First CWD case found south of the Palmer Divide.

An emaciated mule deer buck found dead in southwest Colorado Springs has tested positive for chronic wasting disease, or CWD, the Colorado Division of Wildlife (DOW) announced today.

The animal was collected by the DOW and tested at Colorado State University’s Veterinary Diagnostics Laboratory. A test completed April 30 confirmed the deer had CWD.

“We will conduct additional surveillance in Colorado Springs and the surrounding area to determine if there are more animals with CWD,” said Mark Konishi, the DOW’s regional manager in southeastern Colorado. “We will also encourage hunters to have animals they harvest tested for CWD this fall.”

More than 100 deer and elk taken by hunters in the Colorado Springs area have been tested over the past two years and CWD was not detected in any of those samples.

Chronic wasting disease is a fatal neurological illness of elk, mule deer and white-tailed deer. Animals with CWD have been found in portions of northeastern Colorado and southeastern Wyoming for more than two decades. Two years ago, CWD was detected in deer and elk in northwestern Colorado. The disease has now been found in wild deer in eight states and the Canadian province of Saskatchewan.

“The deer found in Colorado Springs was brought to our attention by a local resident, and we appreciate such cooperation,” said Kathi Green, the DOW’s disease management coordinator. “We need the public’s help in identifying deer and elk that appear to be ill as part of our disease monitoring.”

Green urged anyone who sees a deer or elk that appears to be sick or injured to contact their local DOW office. The telephone number is in the blue pages of telephone books under state government.

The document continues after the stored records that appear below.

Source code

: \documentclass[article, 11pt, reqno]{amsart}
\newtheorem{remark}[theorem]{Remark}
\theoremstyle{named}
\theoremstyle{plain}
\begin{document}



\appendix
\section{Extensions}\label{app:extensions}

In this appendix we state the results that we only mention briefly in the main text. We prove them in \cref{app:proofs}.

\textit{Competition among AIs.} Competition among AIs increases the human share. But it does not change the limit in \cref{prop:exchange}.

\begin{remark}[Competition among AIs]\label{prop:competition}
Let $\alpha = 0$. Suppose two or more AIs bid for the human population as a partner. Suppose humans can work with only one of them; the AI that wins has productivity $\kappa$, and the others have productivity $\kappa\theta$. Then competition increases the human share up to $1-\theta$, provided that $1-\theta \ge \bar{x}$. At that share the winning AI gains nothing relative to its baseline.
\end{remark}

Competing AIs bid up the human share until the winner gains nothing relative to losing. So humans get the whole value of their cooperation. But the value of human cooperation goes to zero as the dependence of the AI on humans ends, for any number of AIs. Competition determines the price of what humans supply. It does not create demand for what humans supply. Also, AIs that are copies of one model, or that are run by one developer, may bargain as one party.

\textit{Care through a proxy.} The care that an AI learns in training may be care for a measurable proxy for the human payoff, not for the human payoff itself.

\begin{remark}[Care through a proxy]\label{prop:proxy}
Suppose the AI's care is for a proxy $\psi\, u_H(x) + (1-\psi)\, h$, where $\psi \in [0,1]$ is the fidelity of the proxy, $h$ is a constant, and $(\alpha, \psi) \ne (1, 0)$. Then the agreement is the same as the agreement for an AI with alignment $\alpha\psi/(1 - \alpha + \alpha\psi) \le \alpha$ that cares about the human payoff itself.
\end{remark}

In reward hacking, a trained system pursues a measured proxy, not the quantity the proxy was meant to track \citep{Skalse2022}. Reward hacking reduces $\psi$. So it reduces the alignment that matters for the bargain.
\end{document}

The DOW has tested more than 45,000 deer, elk and moose throughout Colorado in the past two years as a part of its ongoing surveillance efforts.

“Our knowledge about where CWD exists depends on adequate surveillance, and animals harvested by hunters provide the large majority of the animals we test,” Green explained. “The DOW will be asking hunters in key areas of Colorado to submit their harvested animals for testing during the coming big-game hunting season to allow us to continue surveillance.”

Green also said it is important that Coloradans comply with regulations forbidding the feeding of big game.

“Feeding causes animals to congregate, making it easier for contagious diseases to spread,” she said.

Recent work by researchers from Colorado and Wyoming has confirmed that CWD is spread through animal-to-animal contact.

Federal and state health officials have found no connection between CWD and human health. As a precaution, they recommend that humans not consume meat from animals that appear ill or test positive for the presence of disease, including CWD.